10. Went to pharmacy to drop off prescription only to be instantly recognised as girl-causing-confusion-in-village and given note by doctors' surgery who apparently had been trying to contact me (surgery in UK means something like clinic I think) telling me they can't do this particular vaccine.
11. Huh?
12. Go to Dobley surgery to tell them I can get the vaccine and all I need from them is someone to stick it in my arm. Still told they can't do it and told to go to hospital in a slightly bigger neighbouring town. (Visit no. 3 to doctor)
13. Go to hospital and wait for ages to speak to a nurse. Explain predicament. Am told if I bring syringe with me next week they will be happy to administer jab. (Visit no.4 to doctor)
14. Phew.
15. Drop off vaccine prescription at (different) pharmacy
16. Spend weekend worrying pharmacy will have forgotten to refrigerate vaccine and I'll die of somethingorother.
17. Collect (refrigerated) vaccine and go back to hospital. (Visit no. 5 to doctor)
18. Wait for an hour
19. Realise I should have registered with the reception when I went in so waiting all for nothing. Look sheepishly at my mum (who was sat waiting with me, of course). Register. Wait.
20. Speak to nurse (different nurse than in step 13.) who instantly knows me as girl-causing-confusion and tells me they can't actually give me the vaccine because they haven't had the training. Sits me in a corner and says she'll make a phone-call to figure out who can give me the vaccine.

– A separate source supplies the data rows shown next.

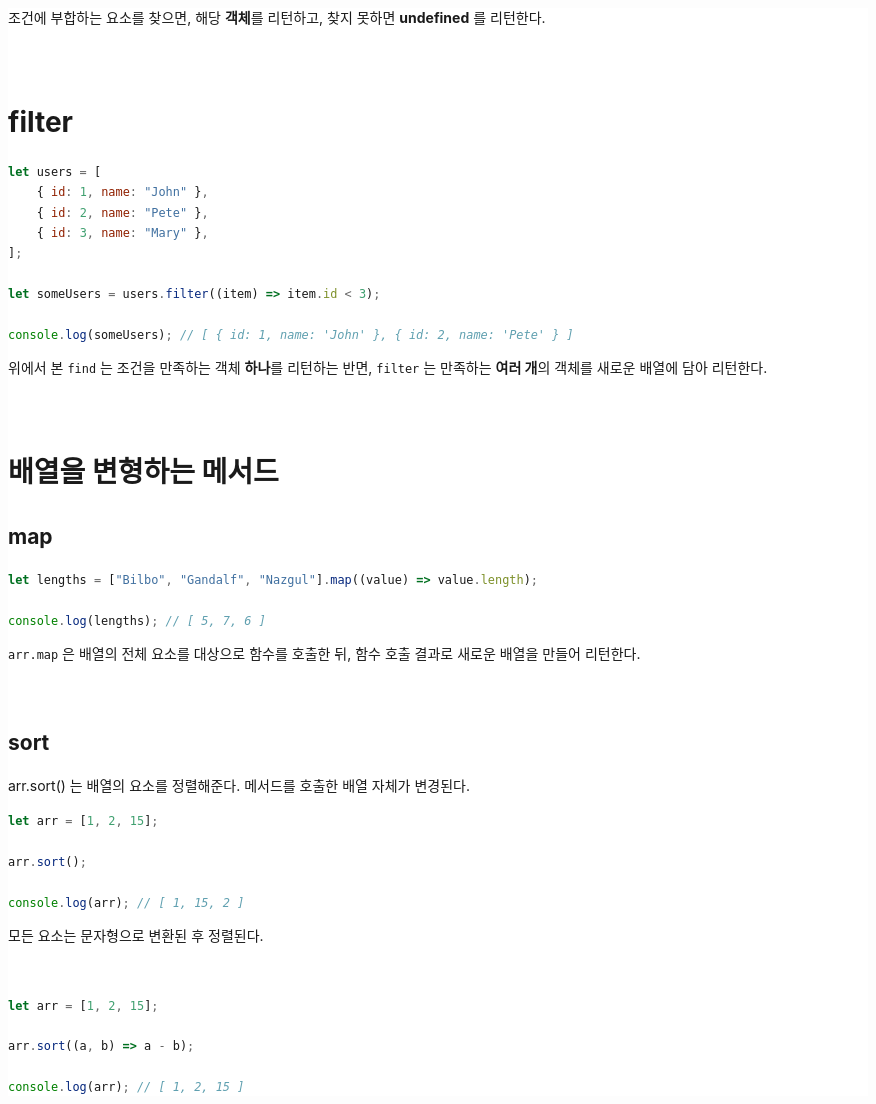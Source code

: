 조건에 부합하는 요소를 찾으면, 해당 **객체**를 리턴하고, 찾지 못하면 **undefined** 를 리턴한다.

<br>

# filter

```jsx
let users = [
    { id: 1, name: "John" },
    { id: 2, name: "Pete" },
    { id: 3, name: "Mary" },
];

let someUsers = users.filter((item) => item.id < 3);

console.log(someUsers); // [ { id: 1, name: 'John' }, { id: 2, name: 'Pete' } ]
```

위에서 본 `find` 는 조건을 만족하는 객체 **하나**를 리턴하는 반면, `filter` 는 만족하는 **여러 개**의 객체를 새로운 배열에 담아 리턴한다.

<br>

# 배열을 변형하는 메서드

## map

```jsx
let lengths = ["Bilbo", "Gandalf", "Nazgul"].map((value) => value.length);

console.log(lengths); // [ 5, 7, 6 ]
```

`arr.map` 은 배열의 전체 요소를 대상으로 함수를 호출한 뒤, 함수 호출 결과로 새로운 배열을 만들어 리턴한다.

<br>

## sort

arr.sort() 는 배열의 요소를 정렬해준다. 메서드를 호출한 배열 자체가 변경된다.

```jsx
let arr = [1, 2, 15];

arr.sort();

console.log(arr); // [ 1, 15, 2 ]
```

모든 요소는 문자형으로 변환된 후 정렬된다. 

<br>

```jsx
let arr = [1, 2, 15];

arr.sort((a, b) => a - b);

console.log(arr); // [ 1, 2, 15 ]
```
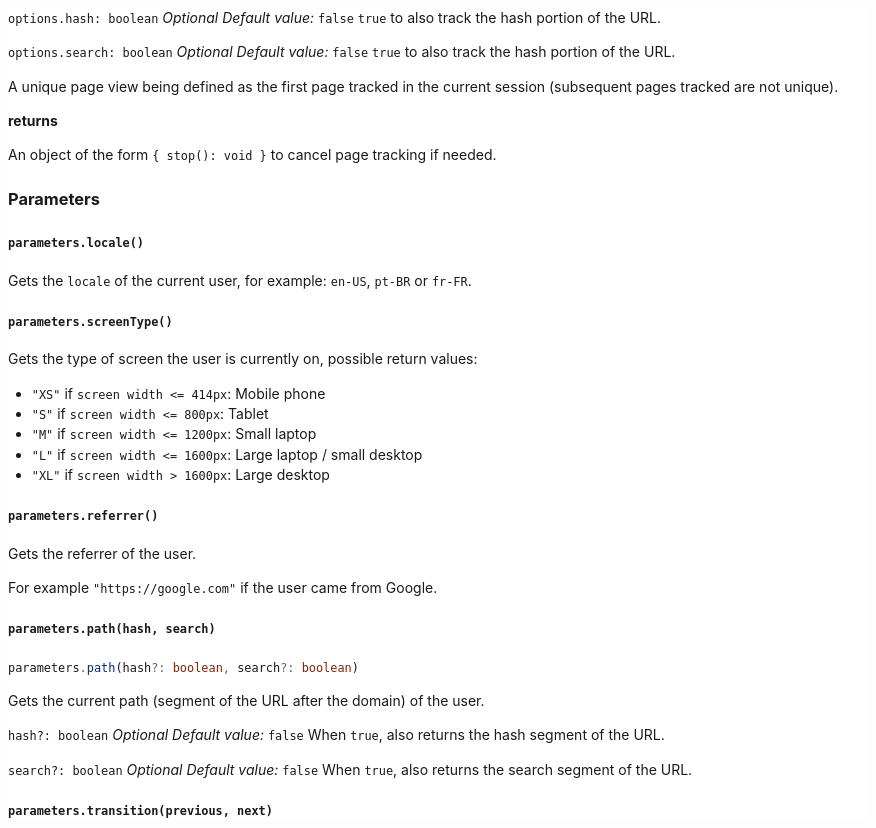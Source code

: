`options.hash: boolean`
_Optional_
_Default value:_ `false`
`true` to also track the hash portion of the URL.

`options.search: boolean`
_Optional_
_Default value:_ `false`
`true` to also track the hash portion of the URL.

A unique page view being defined as the first page tracked in the current session (subsequent pages tracked are not unique).

**returns**

An object of the form `{ stop(): void }` to cancel page tracking if needed.

### Parameters

#### `parameters.locale()`

Gets the `locale` of the current user, for example: `en-US`, `pt-BR` or `fr-FR`.

#### `parameters.screenType()`

Gets the type of screen the user is currently on, possible return values:

- `"XS"` if `screen width <= 414px`: Mobile phone
- `"S"` if `screen width <= 800px`: Tablet
- `"M"` if `screen width <= 1200px`: Small laptop
- `"L"` if `screen width <= 1600px`: Large laptop / small desktop
- `"XL"` if `screen width > 1600px`: Large desktop

#### `parameters.referrer()`

Gets the referrer of the user.

For example `"https://google.com"` if the user came from Google.

#### `parameters.path(hash, search)`

```ts
parameters.path(hash?: boolean, search?: boolean)
```

Gets the current path (segment of the URL after the domain) of the user.

`hash?: boolean`
_Optional_
_Default value:_ `false`
When `true`, also returns the hash segment of the URL.

`search?: boolean`
_Optional_
_Default value:_ `false`
When `true`, also returns the search segment of the URL.

#### `parameters.transition(previous, next)`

21. Sit for an hour listening to various people behind nearby curtain explaining their problems to various nurses. Apparently it's a bad-blood-day. Think this means they're struggling to take blood from people.
22. Nurse gives me phone and I speak to a vaccination team in Exeter who tell me that I need to get the OK from my GP. Explain my GP is in London and I need to have vaccine in Devon. Told to speak to local surgery (the one in Dobley). Go to leave, feeling distinct sense of impending doom.
23. Cry.
24. Fail to cry in secret. Nurse sees and shepherds me back to my corner and says she'll phone the surgery for me.
25. Nurse phones surgery and upsets various receptionists and doctors with her stressed-but-highly-efficient-no-time-for-niceties manner.
26. Nurse hands me phone. Speak to now-irritated doctor to explain situation.
26. Doctor agrees to OK a nurse in Dobley surgery to do vaccine, but first I have to register.
26. Go to surgery and register as a temporary resident and make appointment (visit no. 6 to doctor)
27. Cajole Jess into driving me to doctors' for appointment.
28. Show up for appointment. Realise I have to pay £20 to be given vaccine (not essential therefore not free but still cheaper than private). Send Jess to cash machine. (Visit no. 7 to doctor)
29. Nurse is unsure about vaccine as has never given it before. Horrible moment when I think she's going to say she can't do it. Nurse figures out she just needs to shake and stick.
30. Ouch.
So there you have it. Seven visits to the doctor later and I am finally 2/3 of the way towards being vaccinated against a virus which if I'm gonna get it I probably already have it. I am also now infamous amongst the medical world of Devon.
There's a lesson here: assume nothing, explain everything and if you need to stay longer in London to get something done, do, because it's gonna take 1000 times longer anywhere else. Especially in Devon.